Writing feature files in other languages
Feature files can opt into any Gherkin localization. Add a # language: <code>
directive on the first line of the .feature file and keep the remainder of
the scenario in the target language:
# language: es
Característica: Control de stock
Escenario: Añadir una calabaza
Dado un inventario vacío
Cuando registro una calabaza
Entonces el inventario contiene una calabaza
The scenario parser reads the declaration and hands keyword matching to the
gherkin crate, so existing #[given], #[when], and #[then] definitions
continue to match without code changes. Omitting the directive keeps the
default English vocabulary to preserve backwards compatibility.
Localizing runtime diagnostics
rstest-bdd now ships its user-facing diagnostics via Fluent translation
files. The crate bundles English strings by default and falls back to them when
no translation is available. Applications can opt into additional locales by
embedding the provided assets and selecting a language at runtime.

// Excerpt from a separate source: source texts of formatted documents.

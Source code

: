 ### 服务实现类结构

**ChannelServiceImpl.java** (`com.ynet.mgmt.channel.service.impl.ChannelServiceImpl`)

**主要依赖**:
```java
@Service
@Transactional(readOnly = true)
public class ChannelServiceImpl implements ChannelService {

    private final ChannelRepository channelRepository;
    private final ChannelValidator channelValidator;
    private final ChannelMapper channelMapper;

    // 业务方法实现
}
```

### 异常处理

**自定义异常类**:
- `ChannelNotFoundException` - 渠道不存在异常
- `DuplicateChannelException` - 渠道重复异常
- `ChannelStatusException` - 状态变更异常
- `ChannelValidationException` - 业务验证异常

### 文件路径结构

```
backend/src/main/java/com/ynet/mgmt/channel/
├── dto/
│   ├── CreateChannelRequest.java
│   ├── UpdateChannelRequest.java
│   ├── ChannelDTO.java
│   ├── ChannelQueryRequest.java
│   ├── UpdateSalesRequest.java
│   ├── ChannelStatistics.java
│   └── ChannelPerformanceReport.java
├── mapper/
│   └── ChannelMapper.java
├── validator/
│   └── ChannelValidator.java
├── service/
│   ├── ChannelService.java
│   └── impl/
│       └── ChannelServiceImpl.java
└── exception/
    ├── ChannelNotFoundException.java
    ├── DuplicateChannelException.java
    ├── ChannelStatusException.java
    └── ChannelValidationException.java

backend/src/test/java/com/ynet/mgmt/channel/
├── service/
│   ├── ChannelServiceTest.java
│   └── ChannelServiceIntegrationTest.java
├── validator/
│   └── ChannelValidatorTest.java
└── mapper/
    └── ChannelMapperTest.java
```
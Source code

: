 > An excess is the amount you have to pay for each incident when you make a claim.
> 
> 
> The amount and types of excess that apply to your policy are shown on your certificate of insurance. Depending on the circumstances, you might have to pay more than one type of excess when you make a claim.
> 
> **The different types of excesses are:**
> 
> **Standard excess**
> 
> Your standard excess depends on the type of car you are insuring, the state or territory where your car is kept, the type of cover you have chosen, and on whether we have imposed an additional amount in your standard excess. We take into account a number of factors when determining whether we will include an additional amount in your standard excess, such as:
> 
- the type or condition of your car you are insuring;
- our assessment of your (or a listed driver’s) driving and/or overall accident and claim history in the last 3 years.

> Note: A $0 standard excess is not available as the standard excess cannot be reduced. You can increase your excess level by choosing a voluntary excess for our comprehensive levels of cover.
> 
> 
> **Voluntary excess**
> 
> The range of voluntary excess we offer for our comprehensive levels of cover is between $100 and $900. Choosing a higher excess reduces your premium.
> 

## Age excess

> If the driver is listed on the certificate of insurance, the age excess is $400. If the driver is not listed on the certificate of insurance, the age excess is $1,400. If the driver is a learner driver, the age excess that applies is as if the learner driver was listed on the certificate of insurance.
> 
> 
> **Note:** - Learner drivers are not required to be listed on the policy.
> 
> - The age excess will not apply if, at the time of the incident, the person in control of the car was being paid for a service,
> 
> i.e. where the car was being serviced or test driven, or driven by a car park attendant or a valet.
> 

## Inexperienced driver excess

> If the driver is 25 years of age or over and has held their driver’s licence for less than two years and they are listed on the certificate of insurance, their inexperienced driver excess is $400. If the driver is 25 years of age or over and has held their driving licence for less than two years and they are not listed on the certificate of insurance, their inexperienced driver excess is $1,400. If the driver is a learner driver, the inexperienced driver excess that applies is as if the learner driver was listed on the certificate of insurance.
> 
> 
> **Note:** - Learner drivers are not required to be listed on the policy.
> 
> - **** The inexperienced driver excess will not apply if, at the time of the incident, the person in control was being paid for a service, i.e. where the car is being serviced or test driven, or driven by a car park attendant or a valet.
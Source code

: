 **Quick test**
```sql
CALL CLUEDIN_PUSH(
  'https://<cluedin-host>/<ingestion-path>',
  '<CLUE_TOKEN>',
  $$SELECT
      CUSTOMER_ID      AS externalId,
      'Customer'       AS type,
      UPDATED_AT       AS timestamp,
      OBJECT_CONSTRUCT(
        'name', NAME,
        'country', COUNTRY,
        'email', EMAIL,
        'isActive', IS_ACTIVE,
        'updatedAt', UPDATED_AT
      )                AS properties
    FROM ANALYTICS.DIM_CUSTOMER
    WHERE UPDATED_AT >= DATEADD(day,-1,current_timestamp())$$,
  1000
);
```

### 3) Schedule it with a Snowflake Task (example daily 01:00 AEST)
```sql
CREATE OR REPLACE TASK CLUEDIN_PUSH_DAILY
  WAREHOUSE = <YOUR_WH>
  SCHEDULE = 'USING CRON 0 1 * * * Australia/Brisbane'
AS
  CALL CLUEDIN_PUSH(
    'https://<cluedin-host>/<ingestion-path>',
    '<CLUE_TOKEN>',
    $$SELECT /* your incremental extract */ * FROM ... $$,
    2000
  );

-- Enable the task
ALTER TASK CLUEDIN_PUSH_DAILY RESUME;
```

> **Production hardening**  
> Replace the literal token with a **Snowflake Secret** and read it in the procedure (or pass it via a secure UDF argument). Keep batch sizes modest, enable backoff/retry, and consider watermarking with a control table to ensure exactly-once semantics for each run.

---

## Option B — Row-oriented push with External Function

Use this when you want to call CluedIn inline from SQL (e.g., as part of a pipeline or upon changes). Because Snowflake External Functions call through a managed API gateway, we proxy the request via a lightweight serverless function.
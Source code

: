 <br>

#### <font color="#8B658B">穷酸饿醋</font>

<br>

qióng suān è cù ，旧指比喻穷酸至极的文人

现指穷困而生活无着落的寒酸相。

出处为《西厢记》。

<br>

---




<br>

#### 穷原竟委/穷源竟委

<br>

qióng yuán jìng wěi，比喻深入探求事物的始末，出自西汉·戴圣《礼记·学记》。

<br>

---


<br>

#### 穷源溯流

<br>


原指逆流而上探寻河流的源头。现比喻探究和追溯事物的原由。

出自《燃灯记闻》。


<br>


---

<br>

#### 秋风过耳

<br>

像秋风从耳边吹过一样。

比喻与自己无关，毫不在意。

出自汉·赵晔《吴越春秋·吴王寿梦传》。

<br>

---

Localization tooling can be added to Cargo.toml as follows:
[dependencies]
rstest-bdd = "0.1.0"
i18n-embed = { version = "0.16", features = ["fluent-system", "desktop-requester"] }
unic-langid = "0.9"
The crate exposes the embedded assets via the [Localizations] helper. This
type implements i18n_embed::I18nAssets, allowing applications with existing
Fluent infrastructure to load resources into their own
[FluentLanguageLoader]. Libraries without a localization framework can rely
on the built-in loader and request a different language at runtime:
# fn scope_locale() -> Result<(), rstest_bdd::localization::LocalizationError> {
use rstest_bdd::select_localizations;
use unic_langid::langid;
select_localizations(&[langid!("fr")])?; // Switch diagnostics to French
# Ok(())
# }
The selection function preserves the caller-supplied order, so applications can pass a list of preferred locales. The helper resolves to the best available translation and continues to fall back to English when a requested locale is not shipped with the crate. Procedural macro diagnostics remain in English so compile-time output stays deterministic regardless of the host machine’s language settings.